Waiver of Defenses in Guaranty Prevented Guarantor From Asserting Affirmative Defenses to Guaranty's Enforcement
John Lundin
Trusted business advisor and litigator; authority on practice in the New York State courts, and, in particular, the Commercial Division.
In the past week, Schlam Stone & Dolan LLP's Commercial Division Blog has posted on a number of issues, including the March 31, 2021, decision by the Second Department in Capital One Taxi Medallion Fin. v. JEB Mgt. Corp., 2021 NY Slip Op. 01960, holding that the waiver of defenses in a guaranty prevented the guarantor from asserting affirmative defenses to the guaranty's enforcement, explaining:
On a motion for summary judgment to enforce a written guaranty, all that the creditor need prove is an absolute and unconditional guaranty, the underlying debt, and the guarantor's failure to perform under the guaranty. Here, the plaintiff established its prima facie entitlement to judgment as a matter of law through its submission of the loan agreements, the guaranties, and evidence that the defendant failed to make payment in accordance with the terms of those instruments. Once the plaintiff establishes, prima facie, its entitlement to judgment as a matter of law, the burden shifts to the defendant to establish, by admissible evidence, the existence of a triable issue with respect to a bona fide defense.

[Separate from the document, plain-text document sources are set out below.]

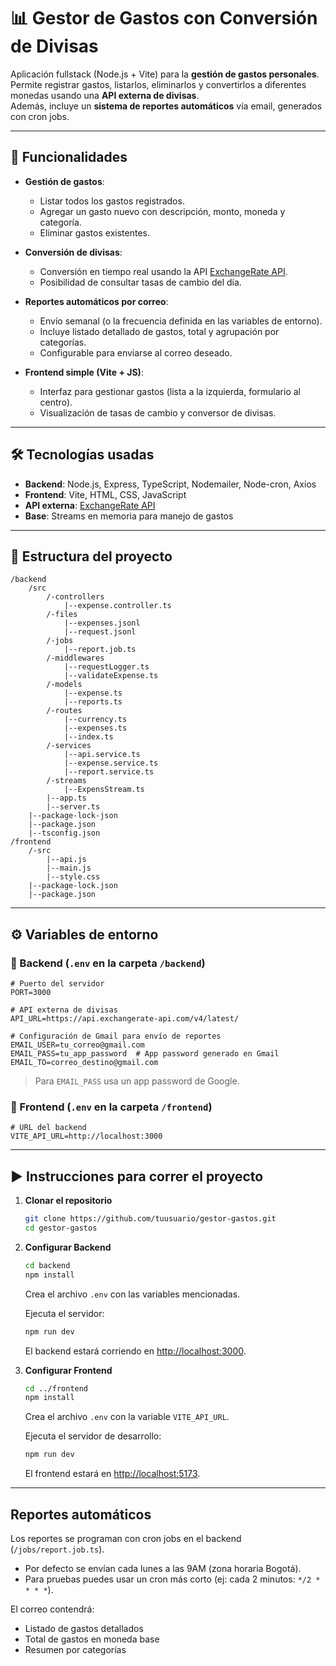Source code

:# 📊 Gestor de Gastos con Conversión de Divisas

Aplicación fullstack (Node.js + Vite) para la **gestión de gastos personales**.  
Permite registrar gastos, listarlos, eliminarlos y convertirlos a diferentes monedas usando una **API externa de divisas**.  
Además, incluye un **sistema de reportes automáticos** vía email, generados con cron jobs.

---

## 🚀 Funcionalidades

- **Gestión de gastos**:
    - Listar todos los gastos registrados.
    - Agregar un gasto nuevo con descripción, monto, moneda y categoría.
    - Eliminar gastos existentes.

- **Conversión de divisas**:
    - Conversión en tiempo real usando la API [ExchangeRate API](https://www.exchangerate-api.com/).
    - Posibilidad de consultar tasas de cambio del día.

- **Reportes automáticos por correo**:
    - Envío semanal (o la frecuencia definida en las variables de entorno).
    - Incluye listado detallado de gastos, total y agrupación por categorías.
    - Configurable para enviarse al correo deseado.

- **Frontend simple (Vite + JS)**:
    - Interfaz para gestionar gastos (lista a la izquierda, formulario al centro).
    - Visualización de tasas de cambio y conversor de divisas.

---

## 🛠️ Tecnologías usadas

- **Backend**: Node.js, Express, TypeScript, Nodemailer, Node-cron, Axios  
- **Frontend**: Vite, HTML, CSS, JavaScript  
- **API externa**: [ExchangeRate API](https://api.exchangerate-api.com/)  
- **Base**: Streams en memoria para manejo de gastos  

---

## 📂 Estructura del proyecto

```
/backend
    /src
        /-controllers
            |--expense.controller.ts
        /-files
            |--expenses.jsonl
            |--request.jsonl
        /-jobs
            |--report.job.ts
        /-middlewares
            |--requestLogger.ts
            |--validateExpense.ts
        /-models
            |--expense.ts
            |--reports.ts
        /-routes
            |--currency.ts
            |--expenses.ts
            |--index.ts
        /-services
            |--api.service.ts
            |--expense.service.ts
            |--report.service.ts
        /-streams
            |--ExpensStream.ts
        |--app.ts
        |--server.ts
    |--package-lock-json
    |--package.json
    |--tsconfig.json
/frontend
    /-src
        |--api.js
        |--main.js
        |--style.css
    |--package-lock.json
    |--package.json

```

---

## ⚙️ Variables de entorno

### 🔹 Backend (`.env` en la carpeta `/backend`)

```env
# Puerto del servidor
PORT=3000

# API externa de divisas
API_URL=https://api.exchangerate-api.com/v4/latest/

# Configuración de Gmail para envío de reportes
EMAIL_USER=tu_correo@gmail.com
EMAIL_PASS=tu_app_password  # App password generado en Gmail
EMAIL_TO=correo_destino@gmail.com
```

> Para `EMAIL_PASS` usa un app password de Google.

### 🔹 Frontend (`.env` en la carpeta `/frontend`)

```env
# URL del backend
VITE_API_URL=http://localhost:3000
```

---

## ▶ Instrucciones para correr el proyecto

1. **Clonar el repositorio**
     ```bash
     git clone https://github.com/tuusuario/gestor-gastos.git
     cd gestor-gastos
     ```

2. **Configurar Backend**
     ```bash
     cd backend
     npm install
     ```
     Crea el archivo `.env` con las variables mencionadas.

     Ejecuta el servidor:
     ```bash
     npm run dev
     ```
     El backend estará corriendo en [http://localhost:3000](http://localhost:3000).

3. **Configurar Frontend**
     ```bash
     cd ../frontend
     npm install
     ```
     Crea el archivo `.env` con la variable `VITE_API_URL`.

     Ejecuta el servidor de desarrollo:
     ```bash
     npm run dev
     ```
     El frontend estará en [http://localhost:5173](http://localhost:5173).

---

##  Reportes automáticos

Los reportes se programan con cron jobs en el backend (`/jobs/report.job.ts`).

- Por defecto se envían cada lunes a las 9AM (zona horaria Bogotá).
- Para pruebas puedes usar un cron más corto (ej: cada 2 minutos: `*/2 * * * *`).

El correo contendrá:

- Listado de gastos detallados
- Total de gastos en moneda base
- Resumen por categorías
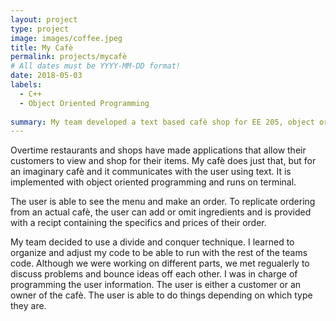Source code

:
 ```yaml
---
layout: project
type: project
image: images/coffee.jpeg
title: My Cafè
permalink: projects/mycafè
# All dates must be YYYY-MM-DD format!
date: 2018-05-03
labels:
  - C++
  - Object Oriented Programming
  
summary: My team developed a text based cafè shop for EE 205, object oriented programming.
---
```


Overtime restaurants and shops have made applications that allow their customers to view and shop for their items. My cafè does just that, but for an imaginary cafè and it communicates with the user using text. It is implemented with object oriented programming and runs on terminal.
  
The user is able to see the menu and make an order. To replicate ordering from an actual cafè, the user can add or omit ingredients and is provided with a recipt containing the specifics and prices of their order. 
  
My team decided to use a divide and conquer technique. I learned to organize and adjust my code to be able to run with the rest of the teams code. Although we were working on different parts, we met regualerly to discuss problems and bounce ideas off each other. I was in charge of programming the user information. The user is either a customer or an owner of the cafè. The user is able to do things depending on which type they are.
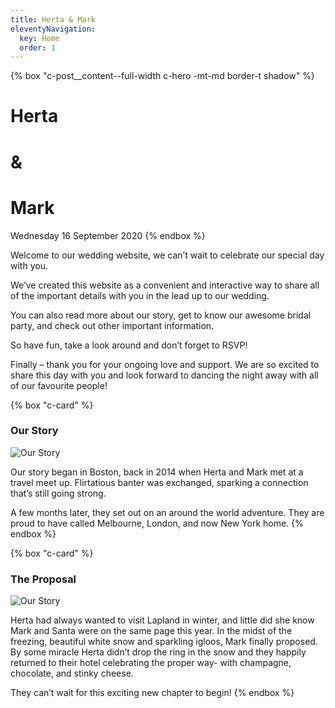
 ```yaml
---
title: Herta & Mark
eleventyNavigation:
  key: Home
  order: 1
---
```

{% box "c-post__content--full-width c-hero -mt-md border-t shadow" %}
# Herta
# &
# Mark

Wednesday 16 September 2020
{% endbox %}

<!-- excerpt -->

Welcome to our wedding website, we can’t wait to celebrate our special day with you.

We’ve created this website as a convenient and interactive way to share all of the important details with you in the lead up to our wedding.

You can also read more about our story, get to know our awesome bridal party, and check out other important information.

So have fun, take a look around and don’t forget to RSVP!

Finally – thank you for your ongoing love and support. We are so excited to share this day with you and look forward to dancing the night away with all of our favourite people!

{% box "c-card" %}
### Our Story

![Our Story](~wedding/images/IMG_1391-square.JPG?{format:"jpg",name:"wedding/our-story.[contenthash:8].jpg",size:142})

Our story began in Boston, back in 2014 when Herta and Mark met at a travel meet up. Flirtatious banter was exchanged, sparking a connection that’s still going strong.

A few months later, they set out on an around the world adventure. They are proud to have called Melbourne, London, and now New York home.
{% endbox %}

{% box "c-card" %}
### The Proposal

![Our Story](~wedding/images/IMG_0045-square.JPG?{format:"jpg",name:"wedding/proposal.[contenthash:8].jpg",size:142})

Herta had always wanted to visit Lapland in winter, and little did she know Mark and Santa were on the same page this year. In the midst of the freezing, beautiful white snow and sparkling igloos,  Mark finally proposed. By some miracle Herta didn’t drop the ring in the snow and they happily returned to their hotel celebrating the proper way- with champagne, chocolate, and stinky cheese.

They can’t wait for this exciting new chapter to begin!
{% endbox %}
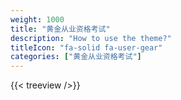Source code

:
 ```yaml
---
weight: 1000
title: "黄金从业资格考试"
description: "How to use the theme?"
titleIcon: "fa-solid fa-user-gear"
categories: ["黄金从业资格考试"]
---
```



{{< treeview />}}
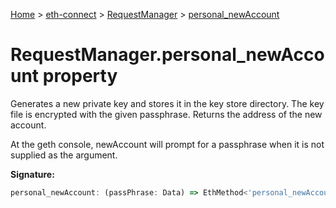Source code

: [Home](./index) &gt; [eth-connect](./eth-connect.md) &gt; [RequestManager](./eth-connect.requestmanager.md) &gt; [personal\_newAccount](./eth-connect.requestmanager.personal_newaccount.md)

# RequestManager.personal\_newAccount property

Generates a new private key and stores it in the key store directory. The key file is encrypted with the given passphrase. Returns the address of the new account.

At the geth console, newAccount will prompt for a passphrase when it is not supplied as the argument.

**Signature:**
```javascript
personal_newAccount: (passPhrase: Data) => EthMethod<'personal_newAccount'>
```
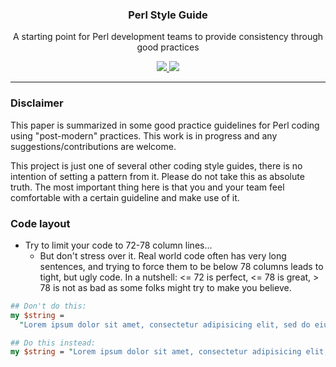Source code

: <p align="center">
  <h3 align="center">Perl Style Guide</h3>
  <p align="center">A starting point for Perl development teams to provide consistency through good practices </p>
  <p align="center">
    <a href="https://github.com/GouveaHeitor/perl-style-guide/blob/master/LICENSE.md">
      <img src="https://img.shields.io/badge/license-MIT-blue.svg">
    </a>
    <a href="https://github.com/GouveaHeitor/perl-style-guide/releases">
      <img src="https://img.shields.io/badge/version-0.9-blue.svg">
    </a>
  </p>
</p>

---


### Disclaimer

This paper is summarized in some good practice guidelines for Perl coding using "post-modern" practices. This work is in progress and any suggestions/contributions are welcome.

This project is just one of several other coding style guides, there is no intention of setting a pattern from it. Please do not take this as absolute truth. The most important thing here is that you and your team feel comfortable with a certain guideline and make use of it.

### Code layout

- Try to limit your code to 72-78 column lines...
  - But don't stress over it. Real world code often has very long sentences, and trying to force them to be below 78 columns leads to tight, but ugly code. In a nutshell: <= 72 is perfect, <= 78 is great, > 78 is not as bad as some folks might try to make you believe.

```perl
## Don't do this:
my $string =
  "Lorem ipsum dolor sit amet, consectetur adipisicing elit, sed do eiusmod tempor aliqua.";

## Do this instead:
my $string = "Lorem ipsum dolor sit amet, consectetur adipisicing elit, sed do eiusmod tempor aliqua.";
```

The Supreme Court properly determined that the defendant waived the defenses to the enforcement of the guaranties. The guaranties contained an absolute, continuing and unconditioned guaranty of payment in which the defendant agreed to remain liable even where he would otherwise be entitled to an equitable or legal discharge of his obligations. Moreover, the guaranties provided that the defendant would remain liable for Obligations of Borrower created or arising before termination and all renewals extensions, refinancings and other Liablities arising out of same. By their terms, the guaranties were absolute and unconditional and foreclosed the defendant from raising the defenses of collusion and fraudulent inducement. In any event, the defendant failed to demonstrate the existence of a triable issue with respect to these defenses.
(Internal quotations and citations omitted).
Other posts included:
On April 1, 2021, the First Department issued a decision in Boesky v. Levine, 2021 NY Slip Op. 02059, holding that the continuous representation doctrine saved a legal malpractice claim from being time-barred.
On April 1, 2021, the First Department issued a decision in Kim v. Francis, 2021 NY Slip Op. 02072, dismissing an appeal for failure to provide proof of service of the record and appeal brief.
On April 1, 2021, the First Department issued a decision in Levin v. Salvini, 2021 NY Slip Op. 02074, holding that incidental beneficiaries to a contract cannot bring third-party beneficiary claims.
On April 13, 2021, the First Department issued a decision in Atsco Footwear Holdings, LLC v. KBG, LLC, 2021 NY Slip Op. 02235, holding that an account stated defense defeated a claim based on the alleged miscalculation of payments.